Retype exactly the lines from the one holding "так что $\nabla f(x_k) = -B_k s_k$ и" through the final line of the data, both included.

Collected data
------------------------------------------------

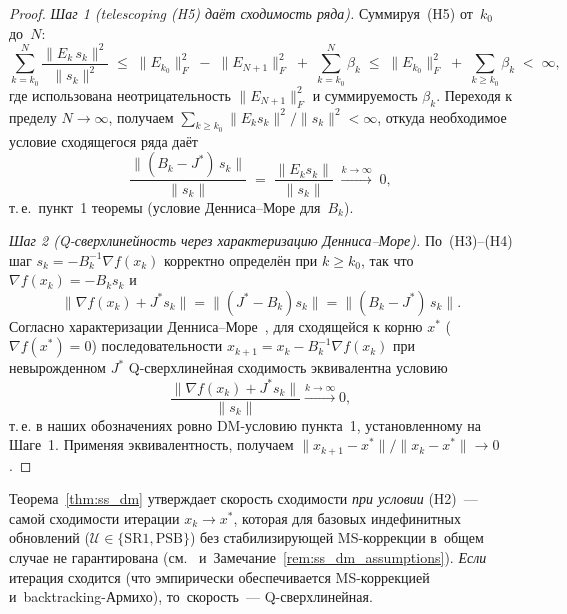 \begin{proof}
\textit{Шаг 1 (telescoping (H5) даёт сходимость ряда).}
Суммируя~(H5) от~$k_0$ до~$N$:
\[
  \sum_{k=k_0}^{N} \frac{\|E_k\, s_k\|^2}{\|s_k\|^2}
  \;\le\; \|E_{k_0}\|_F^2 \;-\; \|E_{N+1}\|_F^2
       \;+\; \sum_{k=k_0}^{N}\beta_k
  \;\le\; \|E_{k_0}\|_F^2 \;+\; \sum_{k\ge k_0}\beta_k
  \;<\;\infty,
\]
где использована неотрицательность $\|E_{N+1}\|_F^2$ и
суммируемость $\beta_k$. Переходя к пределу $N\to\infty$,
получаем $\sum_{k\ge k_0}\|E_k s_k\|^2/\|s_k\|^2 < \infty$, откуда
необходимое условие сходящегося ряда даёт
\begin{equation}\label{eq:ss_dm_bk}
  \frac{\|(B_k - J^*)\,s_k\|}{\|s_k\|}
  \;=\; \frac{\|E_k s_k\|}{\|s_k\|} \;\xrightarrow{k\to\infty}\; 0,
\end{equation}
т.\,е.\ пункт~1 теоремы (условие Денниса--Море для~$B_k$).

\textit{Шаг 2 (Q-сверхлинейность через характеризацию Денниса--Море).}
По~(H3)--(H4) шаг $s_k = -B_k^{-1}\nabla f(x_k)$ корректно определён при $k \ge k_0$,
так что $\nabla f(x_k) = -B_k s_k$ и
\[
  \|\nabla f(x_k) + J^* s_k\|
  = \|(J^* - B_k) s_k\|
  = \|(B_k - J^*)\, s_k\|.
\]
Согласно характеризации Денниса--Море~\cite[Th.~2.2]{dennis1974},
для сходящейся к корню $x^*$ ($\nabla f(x^*) = 0$) последовательности
$x_{k+1} = x_k - B_k^{-1}\nabla f(x_k)$ при невырожденном $J^*$ Q-сверхлинейная
сходимость эквивалентна условию
\[
  \frac{\|\nabla f(x_k) + J^* s_k\|}{\|s_k\|} \xrightarrow{k\to\infty} 0,
\]
т.\,е. в наших обозначениях ровно DM-условию пункта~1, установленному
на Шаге~1. Применяя эквивалентность, получаем
$\|x_{k+1} - x^*\|/\|x_k - x^*\| \to 0$.
\end{proof}

\begin{remark}\label{rem:ss_dm_role}
Теорема~\ref{thm:ss_dm} утверждает скорость сходимости \emph{при условии} (H2)~---
самой сходимости итерации $x_k\to x^*$, которая для базовых индефинитных
обновлений ($\mathcal{U}\in\{\mathrm{SR1},\mathrm{PSB}\}$) без
стабилизирующей MS-коррекции в~общем случае не гарантирована
(см.~\cite{conn1991} и~Замечание~\ref{rem:ss_dm_assumptions}).
\emph{Если} итерация сходится (что эмпирически обеспечивается MS-коррекцией
и~backtracking-Армихо), то~скорость~--- Q-сверхлинейная.
\end{remark}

------------------------------------------------

→ Answer space
так что $\nabla f(x_k) = -B_k s_k$ и
\[
  \|\nabla f(x_k) + J^* s_k\|
  = \|(J^* - B_k) s_k\|
  = \|(B_k - J^*)\, s_k\|.
\]
Согласно характеризации Денниса--Море~\cite[Th.~2.2]{dennis1974},
для сходящейся к корню $x^*$ ($\nabla f(x^*) = 0$) последовательности
$x_{k+1} = x_k - B_k^{-1}\nabla f(x_k)$ при невырожденном $J^*$ Q-сверхлинейная
сходимость эквивалентна условию
\[
  \frac{\|\nabla f(x_k) + J^* s_k\|}{\|s_k\|} \xrightarrow{k\to\infty} 0,
\]
т.\,е. в наших обозначениях ровно DM-условию пункта~1, установленному
на Шаге~1. Применяя эквивалентность, получаем
$\|x_{k+1} - x^*\|/\|x_k - x^*\| \to 0$.
\end{proof}

\begin{remark}\label{rem:ss_dm_role}
Теорема~\ref{thm:ss_dm} утверждает скорость сходимости \emph{при условии} (H2)~---
самой сходимости итерации $x_k\to x^*$, которая для базовых индефинитных
обновлений ($\mathcal{U}\in\{\mathrm{SR1},\mathrm{PSB}\}$) без
стабилизирующей MS-коррекции в~общем случае не гарантирована
(см.~\cite{conn1991} и~Замечание~\ref{rem:ss_dm_assumptions}).
\emph{Если} итерация сходится (что эмпирически обеспечивается MS-коррекцией
и~backtracking-Армихо), то~скорость~--- Q-сверхлинейная.
\end{remark}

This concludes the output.